Dans le livre où Hélène Parmelin rapporte ces propos de Picasso, elle note aussi avec justesse que le peintre “aime la musique qui se voit : les guitares à la main, les airs populaires russes, espagnols, italiens, quand quelqu’un chante sous ses yeux. Il aime les musiques en chair et en os.” Tout est dit – ou presque. Si la musique peut paraître abstraite, car étant (selon Stravinsky) incapable d’exprimer autre chose qu’elle-même – en tant que forme et langage en transformation –, elle est aussi concrète, “en chair et en os” : comme on se la prend au corps, comme elle nous traverse, il nous vient en tête des bribes d’histoires dérivant de sensations fugitives. Pour en ressentir les effets, on peut bien sûr fermer les yeux (c’est le cliché de base), mais on peut aussi les ouvrir grand, avant d’entamer d’infinis dialogues entre le sonore et le visuel, tout en déployant, simultanément, les autres sens. Si peindre, c’est penser, ce n’est pas cogiter dans l’éther, mais passer à l’acte.

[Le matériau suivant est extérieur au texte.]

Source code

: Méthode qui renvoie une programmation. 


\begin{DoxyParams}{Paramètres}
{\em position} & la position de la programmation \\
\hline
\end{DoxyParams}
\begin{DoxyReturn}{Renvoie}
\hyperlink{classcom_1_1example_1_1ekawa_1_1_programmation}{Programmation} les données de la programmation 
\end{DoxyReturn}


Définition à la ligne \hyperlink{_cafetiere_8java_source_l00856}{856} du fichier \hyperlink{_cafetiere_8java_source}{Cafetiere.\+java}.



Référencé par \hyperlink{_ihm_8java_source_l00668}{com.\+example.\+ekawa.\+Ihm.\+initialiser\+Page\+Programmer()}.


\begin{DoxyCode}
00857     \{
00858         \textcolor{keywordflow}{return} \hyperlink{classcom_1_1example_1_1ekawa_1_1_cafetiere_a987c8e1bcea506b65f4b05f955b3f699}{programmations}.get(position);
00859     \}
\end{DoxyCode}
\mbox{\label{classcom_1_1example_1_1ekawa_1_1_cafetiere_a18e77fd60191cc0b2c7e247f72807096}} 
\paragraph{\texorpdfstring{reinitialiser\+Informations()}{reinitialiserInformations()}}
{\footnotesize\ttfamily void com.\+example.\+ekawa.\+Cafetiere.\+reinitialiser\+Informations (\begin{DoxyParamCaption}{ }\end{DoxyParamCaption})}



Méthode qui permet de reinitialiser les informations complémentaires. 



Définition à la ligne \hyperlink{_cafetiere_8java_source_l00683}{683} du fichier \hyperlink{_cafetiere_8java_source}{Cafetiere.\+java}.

L’idée de Picasso n’a donc jamais été d’orienter son travail du côté des expériences synesthésiques – ce qui était à ses débuts terriblement à la mode –, mais bien plutôt de représenter, avec ô combien d’inventivité, de diversité, la musique dans tous ses états. Il ne cherche pas des équivalences entre le geste du peintre ou du dessinateur et celui du guitariste ou du souffleur, mais on l’imagine sans grande difficulté accomplir des pas de danse dans l’atelier, ou chanter tout en peignant, fredonnant aussi bien des rengaines populaires que (nous dit-on) telle ou telle mélodie de Petrouchka. Le peintre a frayé dans sa jeunesse avec de nombreux musiciens, comme par exemple le pianiste catalan Ricardo Viñes, créateur des partitions les plus novatrices de l’époque. À Barcelone, il a écouté en concert Granados ou Albéniz. Arrivé à Paris, il ne lui a pas fallu longtemps pour rencontrer, puis collaborer avec, les meilleurs poètes et musiciens de son temps, dont beaucoup étaient alors inspirés par l’Espagne (ou, comme lui, Espagnols). On sait qu’il a pleinement participé à la réussite du Tricorne de Manuel de Falla, entre deux collaborations avec Erik Satie – l’incontournable Parade et le moins connu Mercure – ou Stravinsky ; il fera d’inoubliables portraits dessinés de ces compositeurs. Satie a écrit, le plus simplement du monde : “Picasso est épatant.” “Parade se transforme en mieux derrière Cocteau ! Picasso a des idées qui me plaisent mieux que celles de notre Jean ! (…) Connaissant les belles idées de Picasso, je suis navré d’être obligé de composer sur celles du bon Jean, moins belles – oh ! oui ! moins belles” (Erik Satie, Correspondance presque complète, réunie et présente par Ornella Volta – qui vient de nous quitter le 16 août et à qui il est indispensable de rendre hommage pour le travail fabuleux qu’elle n’a cessé d’accomplir).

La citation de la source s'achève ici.